"One of the takeaways from this is just going to be that there is very little, in terms of differentiation, that you can still do on hardware in this space. The smartphone space is starting to be a lot like the laptop space in terms of the degree of differences in the hardware get less and less and really the differentiation is in software," McCourt said.
Many in the investment community scrutinized Apple for the iPhone 5 not being very different from the iPhone 4 in regards to its form factor. But Samsung's new smartphone is likely to awaken people to the fact that there is just not much more smartphone makers can do when it comes to changing the hardware of smartphones.
(Read More: Apple vs. Samsung—Size Matters: Blodget)
"I think people are going to start to realize that it's not just Apple," McCourt said. "I don't expect a lot of new bells and whistles to the Galaxy S4 relative to the Galaxy SIII. It will have a better processor, a better screen a better camera.. You know, in terms of getting things thinner and lighter, there's a limit to what you can do, and I think we are kind of there."
The next big leap in smartphone hardware will probably be bendable screens, but it won't be debuting until at least 2014, he said.
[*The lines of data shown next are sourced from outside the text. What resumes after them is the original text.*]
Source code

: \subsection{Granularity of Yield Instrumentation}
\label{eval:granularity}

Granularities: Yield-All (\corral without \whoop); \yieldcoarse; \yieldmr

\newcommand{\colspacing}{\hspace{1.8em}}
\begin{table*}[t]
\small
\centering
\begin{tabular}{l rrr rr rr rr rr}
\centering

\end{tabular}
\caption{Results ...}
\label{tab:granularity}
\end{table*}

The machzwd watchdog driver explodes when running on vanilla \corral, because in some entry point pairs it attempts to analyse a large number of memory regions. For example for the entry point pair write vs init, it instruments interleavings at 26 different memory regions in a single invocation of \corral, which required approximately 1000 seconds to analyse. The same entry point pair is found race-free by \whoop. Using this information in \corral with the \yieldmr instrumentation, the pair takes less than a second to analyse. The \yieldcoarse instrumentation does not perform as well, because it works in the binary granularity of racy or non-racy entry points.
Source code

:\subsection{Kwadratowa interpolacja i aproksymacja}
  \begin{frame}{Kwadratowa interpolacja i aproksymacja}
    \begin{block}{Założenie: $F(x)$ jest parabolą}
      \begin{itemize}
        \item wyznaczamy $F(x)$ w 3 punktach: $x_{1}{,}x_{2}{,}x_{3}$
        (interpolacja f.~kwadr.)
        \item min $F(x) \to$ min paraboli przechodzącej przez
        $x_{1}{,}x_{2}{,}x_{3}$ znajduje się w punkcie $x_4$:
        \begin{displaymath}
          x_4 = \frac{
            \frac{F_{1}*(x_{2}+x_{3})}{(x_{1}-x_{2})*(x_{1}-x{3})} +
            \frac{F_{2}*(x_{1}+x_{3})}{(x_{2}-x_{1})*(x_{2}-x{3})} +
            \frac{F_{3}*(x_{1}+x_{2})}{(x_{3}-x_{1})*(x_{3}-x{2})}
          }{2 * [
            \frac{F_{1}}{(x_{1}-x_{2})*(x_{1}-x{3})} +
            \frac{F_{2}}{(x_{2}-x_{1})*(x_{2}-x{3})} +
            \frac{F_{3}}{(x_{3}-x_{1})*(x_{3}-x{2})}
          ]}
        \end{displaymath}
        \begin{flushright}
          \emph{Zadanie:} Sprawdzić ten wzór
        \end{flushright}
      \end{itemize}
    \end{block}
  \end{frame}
It remains unclear how companies will incorporate bendable screens into smartphones and if it will appeal to consumers.
With the smartphone hardware being pushed to the limits, McCourt said that ultimately software will become the most important factor for consumers to consider when choosing a phone.
"This is the logical conclusion to the form factor that started in 2007. It's going to start to come down to well, do you want the iOS operating system or do you want the Android operating system," he said."I don't think there's going to be tremendous differentiation in hardware from this point forward."